Nearly two thirds of residential connections now receive download speeds of more than 10Mbps, the government’s new proposed universal service obligation, while 38 percent now have access to speeds of 30Mbps – up from 30 percent.
Commercial and government-assisted deployments of fibre should reach 95 percent of the UK population by 2017, while the government is offering vouchers for satellite broadband in areas deemed not commercially viable for terrestrial rollout.
The vast majority of superfast broadband customers receive services over cable or FTTC, the latter of which uses copper for the final few hundred metres. BT has committed to rolling G.Fast, which speeds up copper, to 10 million homes by the end of the decade and the majority of the UK within a decade.

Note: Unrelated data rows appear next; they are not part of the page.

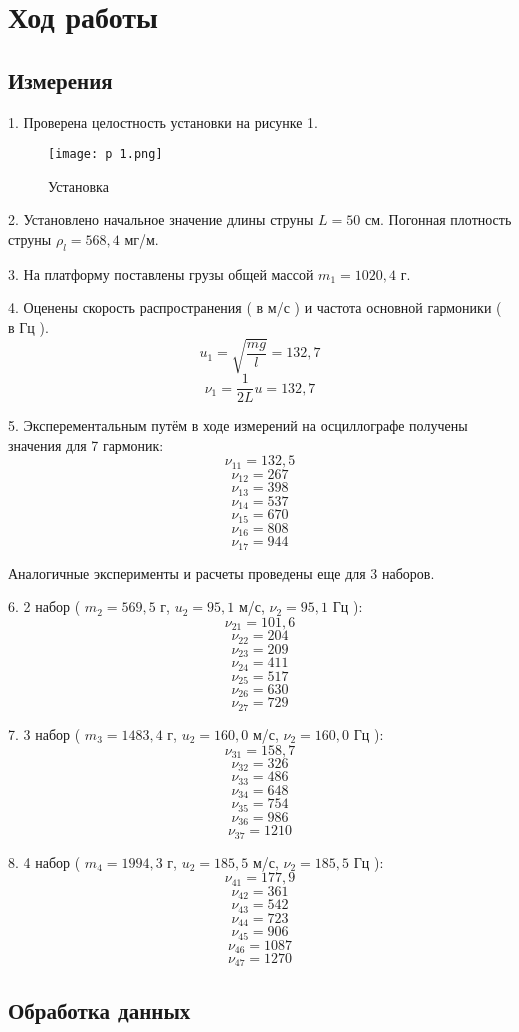 \section{Ход работы}
\subsection{Измерения}

1. Проверена целостность установки на рисунке 1.
\begin{figure}[H]
    \centering
\texttt{[image: p 1.png]}
    \caption{Установка}
    \label{fig:my_label}
\end{figure}

2. Установлено начальное значение длины струны $L = 50$ см. Погонная плотность струны $\rho_l = 568,4$ мг/м.

3. На платформу поставлены грузы общей массой $m_1 = 1020,4$ г.

4. Оценены скорость распространения ( в м/с ) и частота основной гармоники ( в Гц ).
\[u_1 = \sqrt{\frac{mg}{l}} = 132,7\]
\[\nu_1 = \frac{1}{2L}u = 132,7\]

5. Эксперементальным путём в ходе измерений на осциллографе получены значения для 7 гармоник:
\[\nu_{11} = 132,5\]
\[\nu_{12} = 267\]
\[\nu_{13} = 398\]
\[\nu_{14} = 537\]
\[\nu_{15} = 670\]
\[\nu_{16} = 808\]
\[\nu_{17} = 944\]

Аналогичные эксперименты и расчеты проведены еще для 3 наборов.

6. 2 набор ( $m_2 = 569,5$ г, $u_2 = 95,1$ м/с, $\nu_2 = 95,1$ Гц ):
\[\nu_{21} = 101,6\]
\[\nu_{22} = 204\]
\[\nu_{23} = 209\]
\[\nu_{24} = 411\]
\[\nu_{25} = 517\]
\[\nu_{26} = 630\]
\[\nu_{27} = 729\]

7. 3 набор ( $m_3 = 1483,4$ г, $u_2 = 160,0$ м/с, $\nu_2 = 160,0$ Гц ):
\[\nu_{31} = 158,7\]
\[\nu_{32} = 326\]
\[\nu_{33} = 486\]
\[\nu_{34} = 648\]
\[\nu_{35} = 754\]
\[\nu_{36} = 986\]
\[\nu_{37} = 1210\]

8. 4 набор ( $m_4 = 1994,3$ г, $u_2 = 185,5$ м/с, $\nu_2 = 185,5$ Гц ):
\[\nu_{41} = 177,9\]
\[\nu_{42} = 361\]
\[\nu_{43} = 542\]
\[\nu_{44} = 723\]
\[\nu_{45} = 906\]
\[\nu_{46} = 1087\]
\[\nu_{47} = 1270\]
\subsection{Обработка данных}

Virgin Media is also working on cable speed upgrades and a number of other providers offer fibre to the premise (FTTP).
Ofcom said that because nearly every single FTTC package used Openreach’s network, it is unlikely that moving provider would have an impact on speeds unless customers opted for a faster package. The only significant differences were on peak download speeds, says the regulator.
The average speed between 8pm and 10pm on weekdays across all connections was 27Mbps, marginally less than the 28.9 Mbps average.
Ofcom recently published the findings of its once-in-a-decade review of the UK communications market, recommending reforms the governance of Openreach and measures to open up its network of ducts and poles to other providers. This, it says, would allow other providers to lay more fibre and provide more competition in the sector.